> [Task directions] Going line by line through the records below, count those with the word "confidence" and give only the count.

==========

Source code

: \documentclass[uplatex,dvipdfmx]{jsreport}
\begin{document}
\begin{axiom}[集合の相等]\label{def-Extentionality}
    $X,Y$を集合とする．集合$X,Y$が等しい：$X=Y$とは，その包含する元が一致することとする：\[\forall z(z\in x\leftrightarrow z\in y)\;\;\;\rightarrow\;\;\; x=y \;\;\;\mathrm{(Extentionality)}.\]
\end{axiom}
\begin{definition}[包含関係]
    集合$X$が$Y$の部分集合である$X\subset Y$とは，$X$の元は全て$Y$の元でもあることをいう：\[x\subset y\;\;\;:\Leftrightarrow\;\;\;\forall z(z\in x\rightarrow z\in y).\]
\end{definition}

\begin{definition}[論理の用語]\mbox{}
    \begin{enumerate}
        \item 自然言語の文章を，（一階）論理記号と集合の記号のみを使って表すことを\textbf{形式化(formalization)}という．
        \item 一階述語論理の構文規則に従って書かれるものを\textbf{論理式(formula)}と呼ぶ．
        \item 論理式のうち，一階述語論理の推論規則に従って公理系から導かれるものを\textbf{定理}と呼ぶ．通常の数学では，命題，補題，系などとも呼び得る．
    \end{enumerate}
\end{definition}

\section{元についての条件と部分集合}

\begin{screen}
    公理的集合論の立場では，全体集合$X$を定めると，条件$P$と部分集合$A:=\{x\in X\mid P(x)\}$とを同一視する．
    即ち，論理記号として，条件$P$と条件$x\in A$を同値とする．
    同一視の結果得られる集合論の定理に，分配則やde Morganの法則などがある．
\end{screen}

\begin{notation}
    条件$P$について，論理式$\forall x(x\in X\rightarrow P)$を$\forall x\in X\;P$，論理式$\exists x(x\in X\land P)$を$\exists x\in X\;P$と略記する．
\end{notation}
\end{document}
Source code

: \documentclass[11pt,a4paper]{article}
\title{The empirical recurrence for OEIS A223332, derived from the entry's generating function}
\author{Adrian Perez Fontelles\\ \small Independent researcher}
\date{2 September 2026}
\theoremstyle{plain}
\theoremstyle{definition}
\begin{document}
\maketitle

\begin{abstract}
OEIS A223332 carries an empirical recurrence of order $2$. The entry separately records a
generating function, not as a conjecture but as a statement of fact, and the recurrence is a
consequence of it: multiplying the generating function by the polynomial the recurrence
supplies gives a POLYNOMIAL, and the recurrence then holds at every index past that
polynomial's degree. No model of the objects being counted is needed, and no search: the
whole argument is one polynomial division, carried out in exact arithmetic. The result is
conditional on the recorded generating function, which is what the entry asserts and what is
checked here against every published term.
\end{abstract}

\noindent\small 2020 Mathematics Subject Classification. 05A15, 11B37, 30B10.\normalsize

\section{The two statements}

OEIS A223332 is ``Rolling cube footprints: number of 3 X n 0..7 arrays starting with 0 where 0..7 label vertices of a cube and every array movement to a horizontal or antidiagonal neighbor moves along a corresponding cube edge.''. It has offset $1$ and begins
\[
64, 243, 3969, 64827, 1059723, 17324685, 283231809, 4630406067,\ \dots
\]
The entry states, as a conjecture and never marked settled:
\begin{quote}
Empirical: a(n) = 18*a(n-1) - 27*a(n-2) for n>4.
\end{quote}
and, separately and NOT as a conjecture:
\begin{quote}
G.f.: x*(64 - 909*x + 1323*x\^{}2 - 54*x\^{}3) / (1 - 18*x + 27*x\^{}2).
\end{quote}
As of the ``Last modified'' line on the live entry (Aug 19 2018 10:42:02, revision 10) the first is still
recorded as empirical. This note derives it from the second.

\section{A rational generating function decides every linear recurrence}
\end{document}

==========

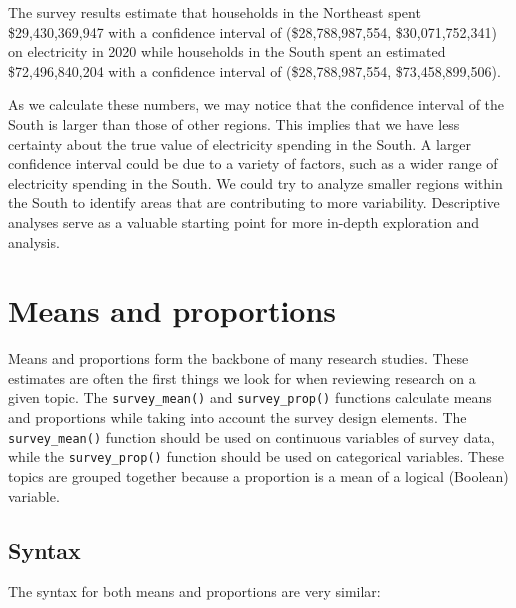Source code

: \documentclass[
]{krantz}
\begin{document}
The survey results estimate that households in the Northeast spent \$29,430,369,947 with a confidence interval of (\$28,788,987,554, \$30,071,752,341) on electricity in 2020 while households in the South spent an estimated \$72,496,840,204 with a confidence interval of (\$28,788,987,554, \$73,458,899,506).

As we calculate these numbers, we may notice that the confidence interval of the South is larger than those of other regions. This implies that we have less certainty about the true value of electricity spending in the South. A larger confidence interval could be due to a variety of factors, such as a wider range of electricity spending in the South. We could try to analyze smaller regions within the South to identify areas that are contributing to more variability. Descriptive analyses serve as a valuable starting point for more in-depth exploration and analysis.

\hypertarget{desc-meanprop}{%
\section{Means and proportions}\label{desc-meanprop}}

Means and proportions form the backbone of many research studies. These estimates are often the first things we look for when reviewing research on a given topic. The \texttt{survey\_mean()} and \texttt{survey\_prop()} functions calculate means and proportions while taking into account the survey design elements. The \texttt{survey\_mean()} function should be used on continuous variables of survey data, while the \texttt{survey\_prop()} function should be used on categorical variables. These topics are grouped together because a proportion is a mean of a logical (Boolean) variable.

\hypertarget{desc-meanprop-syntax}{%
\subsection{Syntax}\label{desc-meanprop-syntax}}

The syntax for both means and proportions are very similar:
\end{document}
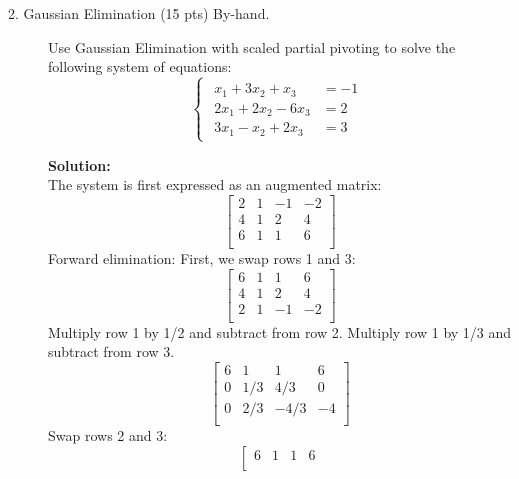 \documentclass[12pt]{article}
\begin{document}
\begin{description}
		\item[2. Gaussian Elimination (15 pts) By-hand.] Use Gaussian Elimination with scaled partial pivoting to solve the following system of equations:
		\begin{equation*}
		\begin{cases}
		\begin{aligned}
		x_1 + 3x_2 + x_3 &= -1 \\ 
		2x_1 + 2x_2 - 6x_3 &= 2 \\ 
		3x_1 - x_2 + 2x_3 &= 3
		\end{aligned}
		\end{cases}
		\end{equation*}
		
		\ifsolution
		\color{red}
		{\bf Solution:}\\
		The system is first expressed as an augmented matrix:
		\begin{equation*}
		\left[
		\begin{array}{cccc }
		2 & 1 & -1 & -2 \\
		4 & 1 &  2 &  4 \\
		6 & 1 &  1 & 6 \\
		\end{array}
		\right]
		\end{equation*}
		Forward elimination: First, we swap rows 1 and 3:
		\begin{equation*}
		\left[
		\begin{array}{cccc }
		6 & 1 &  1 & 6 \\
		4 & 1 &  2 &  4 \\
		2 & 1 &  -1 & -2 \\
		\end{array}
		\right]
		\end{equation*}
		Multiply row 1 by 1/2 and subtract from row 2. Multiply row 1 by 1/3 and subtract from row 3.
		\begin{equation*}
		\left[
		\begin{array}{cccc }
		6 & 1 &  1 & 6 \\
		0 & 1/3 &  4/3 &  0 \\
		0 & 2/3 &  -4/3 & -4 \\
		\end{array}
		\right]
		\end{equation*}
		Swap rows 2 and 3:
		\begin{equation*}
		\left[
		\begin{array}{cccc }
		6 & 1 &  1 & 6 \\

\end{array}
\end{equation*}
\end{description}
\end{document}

==========

> [Answer space] 2